S’étant trouvé mal à la cérémonie de dédicace de l’église de Westminster dont nous avons parlé plus haut, il n’y assista pas moins jusqu’à la fin ; mais fut obligé de se mettre au lit à l’issue de la cérémonie. Il ne pensa plus dès lors qu’à se préparer à la mort par des actes fervents de piété et par la réception des sacrements ? Tous les seigneurs de sa cour témoignaient la douleur la plus vive. Voyant la reine fondre en larmes, saint Edouard lui dit :
" Ne pleurez plus ; je ne mourrai point, mais je vivrai ; j’espère en quittant cette terre de mort entrer dans la terre des vivants pour y jouir du bonheur des saints."
Il la recommanda ensuite à Harold et à d’autres seigneurs, et il leur déclara qu’elle était resté e vierge. Il expira tranquillement le 5 janvier 1066, dans la 64e année de son âge et après un règne de 23 ans.

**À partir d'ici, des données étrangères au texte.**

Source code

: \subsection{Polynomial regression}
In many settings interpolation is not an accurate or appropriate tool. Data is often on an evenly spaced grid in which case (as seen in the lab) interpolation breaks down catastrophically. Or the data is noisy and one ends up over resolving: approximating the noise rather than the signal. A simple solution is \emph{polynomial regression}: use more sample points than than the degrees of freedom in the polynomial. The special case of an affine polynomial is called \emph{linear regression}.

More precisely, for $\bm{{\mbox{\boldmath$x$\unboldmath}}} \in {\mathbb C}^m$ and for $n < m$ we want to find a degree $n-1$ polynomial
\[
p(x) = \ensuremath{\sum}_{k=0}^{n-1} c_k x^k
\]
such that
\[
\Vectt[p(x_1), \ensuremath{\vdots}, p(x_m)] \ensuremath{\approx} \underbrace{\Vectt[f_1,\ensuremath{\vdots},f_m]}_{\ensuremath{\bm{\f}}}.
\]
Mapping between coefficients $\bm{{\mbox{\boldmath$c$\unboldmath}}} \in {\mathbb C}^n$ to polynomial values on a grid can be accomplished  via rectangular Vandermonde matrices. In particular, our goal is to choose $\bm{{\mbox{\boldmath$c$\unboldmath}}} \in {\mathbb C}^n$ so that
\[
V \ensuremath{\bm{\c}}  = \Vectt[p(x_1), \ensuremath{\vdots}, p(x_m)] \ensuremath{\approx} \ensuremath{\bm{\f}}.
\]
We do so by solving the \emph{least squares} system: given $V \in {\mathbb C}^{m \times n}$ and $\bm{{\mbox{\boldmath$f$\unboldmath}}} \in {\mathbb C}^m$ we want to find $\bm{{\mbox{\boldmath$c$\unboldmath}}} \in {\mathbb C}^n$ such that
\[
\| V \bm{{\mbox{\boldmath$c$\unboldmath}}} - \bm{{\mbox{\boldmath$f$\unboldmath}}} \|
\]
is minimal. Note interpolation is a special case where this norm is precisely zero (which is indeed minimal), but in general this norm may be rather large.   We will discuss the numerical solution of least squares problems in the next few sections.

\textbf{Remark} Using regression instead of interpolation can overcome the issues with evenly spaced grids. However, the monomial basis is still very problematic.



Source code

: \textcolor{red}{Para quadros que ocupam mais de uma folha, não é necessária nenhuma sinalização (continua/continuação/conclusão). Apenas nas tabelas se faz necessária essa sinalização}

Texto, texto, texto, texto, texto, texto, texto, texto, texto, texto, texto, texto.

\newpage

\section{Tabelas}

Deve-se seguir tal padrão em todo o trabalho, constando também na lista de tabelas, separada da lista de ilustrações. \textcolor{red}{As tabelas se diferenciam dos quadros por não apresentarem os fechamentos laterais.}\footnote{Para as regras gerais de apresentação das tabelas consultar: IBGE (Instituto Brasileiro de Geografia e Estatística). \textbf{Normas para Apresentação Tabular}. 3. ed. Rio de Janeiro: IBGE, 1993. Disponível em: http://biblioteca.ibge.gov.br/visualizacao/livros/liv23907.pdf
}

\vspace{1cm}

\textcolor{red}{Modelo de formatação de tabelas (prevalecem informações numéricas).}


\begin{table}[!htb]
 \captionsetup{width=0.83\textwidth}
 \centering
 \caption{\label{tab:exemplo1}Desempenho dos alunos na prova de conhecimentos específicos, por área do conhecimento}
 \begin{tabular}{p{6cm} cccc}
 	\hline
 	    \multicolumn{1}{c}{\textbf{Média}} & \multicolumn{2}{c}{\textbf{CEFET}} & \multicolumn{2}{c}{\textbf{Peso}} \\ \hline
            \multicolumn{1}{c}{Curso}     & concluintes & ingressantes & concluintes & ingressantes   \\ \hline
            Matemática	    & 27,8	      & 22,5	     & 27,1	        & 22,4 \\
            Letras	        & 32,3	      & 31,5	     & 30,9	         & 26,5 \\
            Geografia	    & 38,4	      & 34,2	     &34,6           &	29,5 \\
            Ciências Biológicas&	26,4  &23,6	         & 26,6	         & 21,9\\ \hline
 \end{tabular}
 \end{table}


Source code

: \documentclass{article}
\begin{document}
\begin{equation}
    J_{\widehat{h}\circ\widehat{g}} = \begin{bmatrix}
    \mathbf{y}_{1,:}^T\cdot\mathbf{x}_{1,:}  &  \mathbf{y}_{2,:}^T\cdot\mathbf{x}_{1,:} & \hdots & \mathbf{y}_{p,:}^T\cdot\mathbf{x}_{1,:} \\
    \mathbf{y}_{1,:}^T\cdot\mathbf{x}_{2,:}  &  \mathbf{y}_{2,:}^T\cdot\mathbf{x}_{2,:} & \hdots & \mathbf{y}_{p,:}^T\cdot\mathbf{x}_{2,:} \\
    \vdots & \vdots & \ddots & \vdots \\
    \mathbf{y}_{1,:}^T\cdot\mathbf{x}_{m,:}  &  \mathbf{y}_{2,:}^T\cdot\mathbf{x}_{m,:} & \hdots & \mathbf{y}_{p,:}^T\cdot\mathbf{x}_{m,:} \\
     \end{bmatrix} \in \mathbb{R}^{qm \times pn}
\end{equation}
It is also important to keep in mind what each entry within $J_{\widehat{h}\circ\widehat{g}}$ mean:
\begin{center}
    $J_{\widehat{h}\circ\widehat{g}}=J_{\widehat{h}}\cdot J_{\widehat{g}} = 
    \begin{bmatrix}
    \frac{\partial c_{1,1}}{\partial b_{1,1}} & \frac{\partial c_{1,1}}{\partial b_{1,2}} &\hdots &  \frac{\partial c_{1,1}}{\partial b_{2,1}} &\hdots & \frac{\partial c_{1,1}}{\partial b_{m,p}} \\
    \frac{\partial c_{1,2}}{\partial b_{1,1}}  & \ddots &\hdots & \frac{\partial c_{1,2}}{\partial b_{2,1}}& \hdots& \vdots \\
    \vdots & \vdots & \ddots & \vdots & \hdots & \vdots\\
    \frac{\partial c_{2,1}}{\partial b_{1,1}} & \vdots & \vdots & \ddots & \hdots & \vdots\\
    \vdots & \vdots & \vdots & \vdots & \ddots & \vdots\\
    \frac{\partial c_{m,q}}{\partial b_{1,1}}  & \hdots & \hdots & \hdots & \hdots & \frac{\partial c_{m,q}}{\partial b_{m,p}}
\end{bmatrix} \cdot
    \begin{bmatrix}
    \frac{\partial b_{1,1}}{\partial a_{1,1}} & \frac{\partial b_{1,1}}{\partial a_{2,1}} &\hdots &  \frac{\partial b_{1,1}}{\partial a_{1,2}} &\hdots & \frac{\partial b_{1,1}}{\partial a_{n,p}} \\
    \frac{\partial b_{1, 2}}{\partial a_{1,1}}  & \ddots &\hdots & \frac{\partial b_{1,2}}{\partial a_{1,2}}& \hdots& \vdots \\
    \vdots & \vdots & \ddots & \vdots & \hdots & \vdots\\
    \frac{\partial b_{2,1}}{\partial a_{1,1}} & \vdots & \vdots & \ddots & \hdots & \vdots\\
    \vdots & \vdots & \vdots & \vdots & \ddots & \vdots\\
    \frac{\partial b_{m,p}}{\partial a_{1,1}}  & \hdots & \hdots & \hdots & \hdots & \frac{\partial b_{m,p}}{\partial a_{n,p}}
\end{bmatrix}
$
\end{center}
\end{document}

Saint Edouard le Confesseur est ordinairement représenté, tantôt donnant l’aumône à un pauvre, tantôt portant un malade sur ses épaules.

CULTE ET RELIQUES

Ancienne abbaye de Westminster. Fondée par saint Edouard
le Confesseur, elle est aujourd'hui et depuis le XVIe
siècle occupée par la secte anglicane.

Après sa mort, les miracles qui se firent sur son tombeau contribuèrent beaucoup à l’établissement de son culte. Des aveugles recouvrèrent la vue, des paralytiques guérirent, etc.

Guillaume le Conquérant, qui monta sur le trône en 1066, fit renfermer le corps de saint Edouard dans un cercueil magnifique qui fut à son tour placé dans une châsse d’or et d’argent. 36 ans après, en 1102, le corps de notre saint fut levé de terre par l’évêque de Rochester, qui le trouva entier, flexible et sans corruption, avec ses habits qui paraissaient encore tout neuf.

Châsse renfermant les reliques de saint Edouard le Confesseur.
Ancienne abbaye de Westminster, fondée par saint Edouard et
aujourd'hui occupée par une secte des plus perfides.

Le bienheureux Edouard fut canonisé en 1161 par Alexandre III et sa fête fut marquée au 5 janvier. Deux ans plus tard, saint Thomas, archevêque de Cantorbéry, en fit une translation plus solennelle, à laquelle le roi Henri II assista accompagné de 14 évêques, de 5 abbés et de toute sa noblesse. Ce prince porta ce saint dépôt sur ses propres épaules dans tout le cloître de l’abbaye de Westminster. Cette translation se fit le 13 octobre, jour auquel on a depuis célébré sa principale fête. Le concile national d’Oxford, tenu en 1222, ordonna qu’elle serait d’obligation en Angleterre.